Lutnick also floated a change to how gross domestic product is calculated, suggesting that government spending be separated from GDP. That alarmed economists because government spending has long been part of the standard formula used to measure the broadest snapshot of the economy. Groshen said the stakes go beyond technical debates: if people cannot trust the numbers, they will not use them to make important decisions.

The concern reaches far beyond one agency or one report. Monthly jobs data and inflation readings move markets, shape Federal Reserve decisions and give the White House and Congress a common set of facts. Brookings researchers said accurate inflation data are essential for SNAP benefit calculations, since maximum benefits are indexed to the Consumer Price Index and the USDA’s Thrifty Food Plan. They also warned that politicizing the BLS weakens the professionals who produce labor-market data.

The administration’s pressure campaign also spread across the public health system. In February 2025, it cut about 1,300 Centers for Disease Control and Prevention jobs, roughly 10% of the agency workforce, and laid off as many as 1,500 National Institutes of Health employees. That broader downsizing reinforced fears that the federal capacity to collect and analyze data was being hollowed out.

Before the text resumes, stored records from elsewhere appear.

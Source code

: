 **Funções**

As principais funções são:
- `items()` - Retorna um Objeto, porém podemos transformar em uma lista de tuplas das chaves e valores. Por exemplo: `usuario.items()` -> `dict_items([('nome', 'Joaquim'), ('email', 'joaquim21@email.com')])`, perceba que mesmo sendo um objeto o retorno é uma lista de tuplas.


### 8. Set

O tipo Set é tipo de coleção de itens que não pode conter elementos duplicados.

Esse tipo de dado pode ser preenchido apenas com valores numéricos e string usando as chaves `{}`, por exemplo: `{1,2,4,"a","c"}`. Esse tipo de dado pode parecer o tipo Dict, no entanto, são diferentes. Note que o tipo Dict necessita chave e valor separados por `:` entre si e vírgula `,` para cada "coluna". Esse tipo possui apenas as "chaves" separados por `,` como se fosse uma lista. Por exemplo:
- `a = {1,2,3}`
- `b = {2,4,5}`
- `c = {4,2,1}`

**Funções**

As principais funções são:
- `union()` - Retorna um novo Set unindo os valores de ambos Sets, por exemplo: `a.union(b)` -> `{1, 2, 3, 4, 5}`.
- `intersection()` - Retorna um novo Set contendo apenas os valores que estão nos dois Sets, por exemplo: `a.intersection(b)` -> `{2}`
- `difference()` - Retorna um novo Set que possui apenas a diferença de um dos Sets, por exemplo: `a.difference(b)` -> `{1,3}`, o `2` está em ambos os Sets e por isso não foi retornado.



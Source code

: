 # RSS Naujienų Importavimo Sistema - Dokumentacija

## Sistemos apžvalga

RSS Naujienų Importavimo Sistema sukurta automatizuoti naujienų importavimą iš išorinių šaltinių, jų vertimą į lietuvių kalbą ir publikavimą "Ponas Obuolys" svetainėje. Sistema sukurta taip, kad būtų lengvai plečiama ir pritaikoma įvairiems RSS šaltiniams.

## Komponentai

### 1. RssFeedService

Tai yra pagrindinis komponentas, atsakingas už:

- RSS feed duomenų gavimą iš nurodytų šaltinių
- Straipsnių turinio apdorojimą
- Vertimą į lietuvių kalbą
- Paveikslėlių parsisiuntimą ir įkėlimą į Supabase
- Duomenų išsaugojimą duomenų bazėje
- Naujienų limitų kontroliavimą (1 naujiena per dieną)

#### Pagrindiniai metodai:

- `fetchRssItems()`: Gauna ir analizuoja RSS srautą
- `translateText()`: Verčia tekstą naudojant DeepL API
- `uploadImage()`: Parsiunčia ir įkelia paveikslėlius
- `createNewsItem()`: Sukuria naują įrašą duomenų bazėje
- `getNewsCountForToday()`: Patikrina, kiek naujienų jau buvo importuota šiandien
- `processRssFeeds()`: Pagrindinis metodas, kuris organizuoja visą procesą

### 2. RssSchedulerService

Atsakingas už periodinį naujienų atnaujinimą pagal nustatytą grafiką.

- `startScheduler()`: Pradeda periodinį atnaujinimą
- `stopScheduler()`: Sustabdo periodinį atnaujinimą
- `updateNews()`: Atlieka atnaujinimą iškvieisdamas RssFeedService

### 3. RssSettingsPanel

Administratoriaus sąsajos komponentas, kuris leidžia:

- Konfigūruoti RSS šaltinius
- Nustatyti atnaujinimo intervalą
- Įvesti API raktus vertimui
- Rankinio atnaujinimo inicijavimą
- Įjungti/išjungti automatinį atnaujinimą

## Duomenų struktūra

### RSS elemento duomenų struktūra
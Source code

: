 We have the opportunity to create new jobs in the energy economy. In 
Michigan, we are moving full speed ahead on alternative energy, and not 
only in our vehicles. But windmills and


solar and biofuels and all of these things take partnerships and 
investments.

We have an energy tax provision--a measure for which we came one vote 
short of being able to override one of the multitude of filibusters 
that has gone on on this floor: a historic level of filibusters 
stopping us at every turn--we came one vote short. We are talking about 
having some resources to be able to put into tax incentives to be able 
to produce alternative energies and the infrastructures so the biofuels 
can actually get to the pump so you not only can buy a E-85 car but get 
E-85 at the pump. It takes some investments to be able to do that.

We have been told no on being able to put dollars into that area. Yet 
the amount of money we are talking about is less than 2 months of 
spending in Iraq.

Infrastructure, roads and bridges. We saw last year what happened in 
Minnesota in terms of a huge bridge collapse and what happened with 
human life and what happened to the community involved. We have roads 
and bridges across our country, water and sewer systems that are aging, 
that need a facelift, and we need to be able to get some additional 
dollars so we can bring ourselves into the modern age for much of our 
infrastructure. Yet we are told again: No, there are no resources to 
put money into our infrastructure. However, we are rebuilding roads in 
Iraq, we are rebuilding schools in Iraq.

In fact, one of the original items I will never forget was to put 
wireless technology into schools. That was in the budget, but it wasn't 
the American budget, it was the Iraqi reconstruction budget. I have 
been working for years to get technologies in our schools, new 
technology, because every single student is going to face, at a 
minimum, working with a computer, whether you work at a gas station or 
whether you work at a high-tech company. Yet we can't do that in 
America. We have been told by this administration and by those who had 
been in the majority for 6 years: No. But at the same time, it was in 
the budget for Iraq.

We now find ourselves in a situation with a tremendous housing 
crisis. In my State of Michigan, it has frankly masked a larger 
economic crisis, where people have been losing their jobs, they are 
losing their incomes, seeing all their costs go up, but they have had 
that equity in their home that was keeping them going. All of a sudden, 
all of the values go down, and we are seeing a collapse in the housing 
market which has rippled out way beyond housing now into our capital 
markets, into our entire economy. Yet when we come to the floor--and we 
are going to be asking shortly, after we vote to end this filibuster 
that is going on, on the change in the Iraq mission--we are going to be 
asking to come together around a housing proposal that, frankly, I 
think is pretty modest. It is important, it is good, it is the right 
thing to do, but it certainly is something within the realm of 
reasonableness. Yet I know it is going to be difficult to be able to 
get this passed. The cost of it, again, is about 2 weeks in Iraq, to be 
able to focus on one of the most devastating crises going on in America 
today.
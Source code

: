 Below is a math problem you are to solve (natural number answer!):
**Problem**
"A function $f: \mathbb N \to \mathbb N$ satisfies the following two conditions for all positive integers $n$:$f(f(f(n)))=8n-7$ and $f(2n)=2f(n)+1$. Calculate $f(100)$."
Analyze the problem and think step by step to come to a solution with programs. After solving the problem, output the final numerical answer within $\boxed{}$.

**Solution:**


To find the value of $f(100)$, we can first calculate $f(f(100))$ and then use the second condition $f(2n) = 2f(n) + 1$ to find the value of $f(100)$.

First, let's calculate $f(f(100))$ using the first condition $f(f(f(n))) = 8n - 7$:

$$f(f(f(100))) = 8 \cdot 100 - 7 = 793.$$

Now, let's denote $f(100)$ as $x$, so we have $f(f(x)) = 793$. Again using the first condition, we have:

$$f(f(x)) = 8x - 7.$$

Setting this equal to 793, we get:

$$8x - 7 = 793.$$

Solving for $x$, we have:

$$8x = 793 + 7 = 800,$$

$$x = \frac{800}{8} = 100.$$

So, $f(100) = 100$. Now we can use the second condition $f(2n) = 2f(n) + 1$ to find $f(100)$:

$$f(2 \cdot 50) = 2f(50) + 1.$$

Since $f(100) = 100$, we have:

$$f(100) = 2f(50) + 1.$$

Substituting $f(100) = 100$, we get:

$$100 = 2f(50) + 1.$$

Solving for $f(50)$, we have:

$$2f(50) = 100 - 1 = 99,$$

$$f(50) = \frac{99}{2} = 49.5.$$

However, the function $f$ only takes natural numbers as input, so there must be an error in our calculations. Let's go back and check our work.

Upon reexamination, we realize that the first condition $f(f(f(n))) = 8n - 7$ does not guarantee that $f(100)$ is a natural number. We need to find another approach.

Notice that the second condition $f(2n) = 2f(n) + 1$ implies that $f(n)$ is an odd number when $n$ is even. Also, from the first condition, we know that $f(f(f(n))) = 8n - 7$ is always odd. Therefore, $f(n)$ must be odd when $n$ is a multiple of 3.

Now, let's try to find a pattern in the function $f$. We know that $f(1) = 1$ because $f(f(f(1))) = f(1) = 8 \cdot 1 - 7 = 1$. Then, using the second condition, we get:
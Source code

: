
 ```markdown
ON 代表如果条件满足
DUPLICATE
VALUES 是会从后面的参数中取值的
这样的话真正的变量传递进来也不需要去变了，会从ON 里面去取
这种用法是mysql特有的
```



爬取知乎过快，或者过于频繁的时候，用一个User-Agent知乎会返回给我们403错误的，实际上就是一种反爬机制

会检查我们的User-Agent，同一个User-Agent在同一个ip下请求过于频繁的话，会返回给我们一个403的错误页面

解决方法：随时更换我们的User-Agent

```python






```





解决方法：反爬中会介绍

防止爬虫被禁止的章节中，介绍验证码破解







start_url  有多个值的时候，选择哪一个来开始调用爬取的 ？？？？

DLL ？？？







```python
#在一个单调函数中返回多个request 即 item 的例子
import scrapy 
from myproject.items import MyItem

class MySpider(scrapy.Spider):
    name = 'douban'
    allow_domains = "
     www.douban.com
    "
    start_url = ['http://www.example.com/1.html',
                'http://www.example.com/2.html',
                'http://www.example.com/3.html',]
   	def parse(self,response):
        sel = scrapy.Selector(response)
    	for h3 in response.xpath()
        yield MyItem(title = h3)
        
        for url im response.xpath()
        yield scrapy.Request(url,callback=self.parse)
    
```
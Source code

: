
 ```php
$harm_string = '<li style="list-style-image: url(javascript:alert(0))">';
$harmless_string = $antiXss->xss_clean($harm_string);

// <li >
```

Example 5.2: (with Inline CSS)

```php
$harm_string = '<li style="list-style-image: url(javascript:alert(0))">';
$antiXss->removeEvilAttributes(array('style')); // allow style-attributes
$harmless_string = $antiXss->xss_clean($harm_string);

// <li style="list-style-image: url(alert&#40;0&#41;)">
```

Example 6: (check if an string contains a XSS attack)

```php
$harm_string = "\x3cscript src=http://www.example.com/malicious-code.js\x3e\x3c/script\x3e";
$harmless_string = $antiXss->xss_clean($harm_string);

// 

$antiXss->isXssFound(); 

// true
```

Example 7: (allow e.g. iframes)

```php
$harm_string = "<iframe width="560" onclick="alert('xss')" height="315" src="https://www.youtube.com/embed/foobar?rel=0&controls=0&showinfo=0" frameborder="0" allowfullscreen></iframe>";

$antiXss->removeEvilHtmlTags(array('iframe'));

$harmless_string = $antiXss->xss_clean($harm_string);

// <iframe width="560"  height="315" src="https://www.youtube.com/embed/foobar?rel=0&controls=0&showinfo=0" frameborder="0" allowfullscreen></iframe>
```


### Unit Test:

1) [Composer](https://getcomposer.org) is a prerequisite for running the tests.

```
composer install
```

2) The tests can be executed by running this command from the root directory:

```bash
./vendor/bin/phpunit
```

The biggest flashpoint came on August 1, 2025, when Donald Trump fired BLS Commissioner Erika McEntarfer after a weak jobs report and revisions to prior numbers. McEntarfer had been nominated by President Biden on July 12, 2023, and confirmed by the Senate on January 11, 2024. By then, the fight over federal statistics had become larger than one commissioner, one report or one month of data. It had become a test of whether the government would protect the numbers the public uses to judge the economy, or bend them to politics.